Give only the number of lines in the following entries where "numeroBuscado" appears.

Document images with source code:
[Start of section]
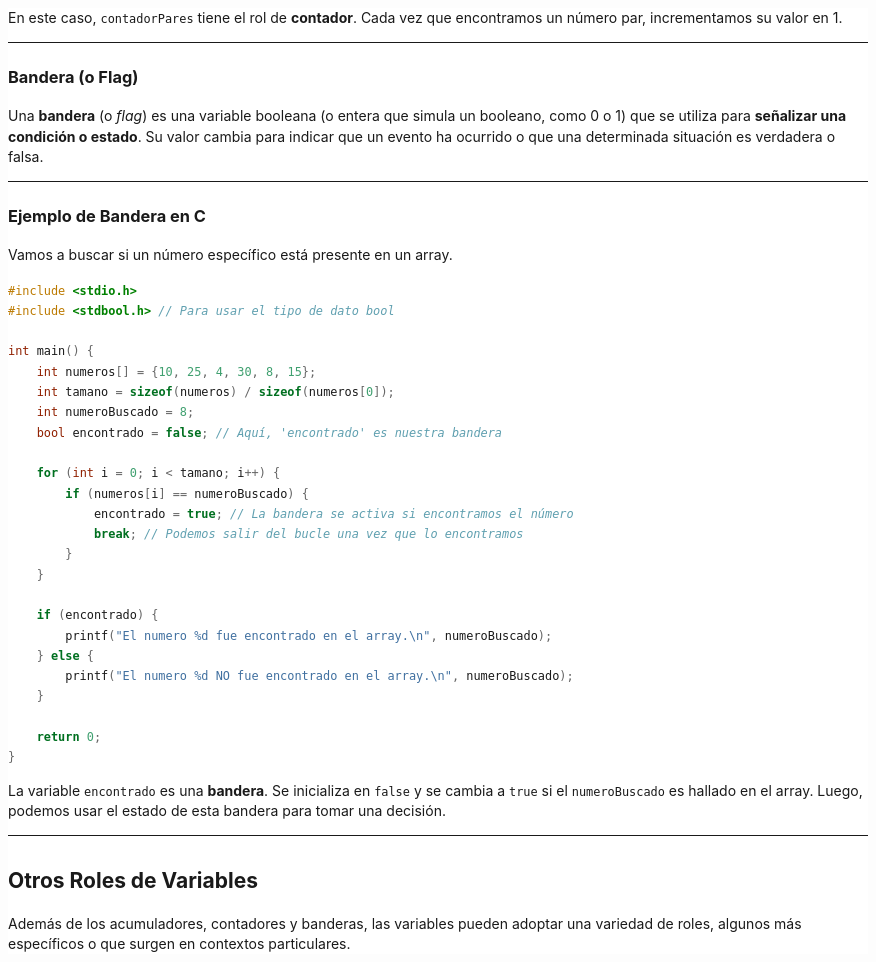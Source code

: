 En este caso, `contadorPares` tiene el rol de **contador**. Cada vez que
encontramos un número par, incrementamos su valor en 1.

* * *

### Bandera (o Flag)

Una **bandera** (o _flag_) es una variable booleana (o entera que simula un
booleano, como 0 o 1) que se utiliza para **señalizar una condición o estado**.
Su valor cambia para indicar que un evento ha ocurrido o que una determinada
situación es verdadera o falsa.

* * *

### Ejemplo de Bandera en C

Vamos a buscar si un número específico está presente en un array.

```c
#include <stdio.h>
#include <stdbool.h> // Para usar el tipo de dato bool

int main() {
    int numeros[] = {10, 25, 4, 30, 8, 15};
    int tamano = sizeof(numeros) / sizeof(numeros[0]);
    int numeroBuscado = 8;
    bool encontrado = false; // Aquí, 'encontrado' es nuestra bandera

    for (int i = 0; i < tamano; i++) {
        if (numeros[i] == numeroBuscado) {
            encontrado = true; // La bandera se activa si encontramos el número
            break; // Podemos salir del bucle una vez que lo encontramos
        }
    }

    if (encontrado) {
        printf("El numero %d fue encontrado en el array.\n", numeroBuscado);
    } else {
        printf("El numero %d NO fue encontrado en el array.\n", numeroBuscado);
    }

    return 0;
}
```

La variable `encontrado` es una **bandera**. Se inicializa en `false` y se
cambia a `true` si el `numeroBuscado` es hallado en el array. Luego, podemos
usar el estado de esta bandera para tomar una decisión.

* * *

## Otros Roles de Variables

Además de los acumuladores, contadores y banderas, las variables pueden adoptar
una variedad de roles, algunos más específicos o que surgen en contextos particulares.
[End of section]
The answer
5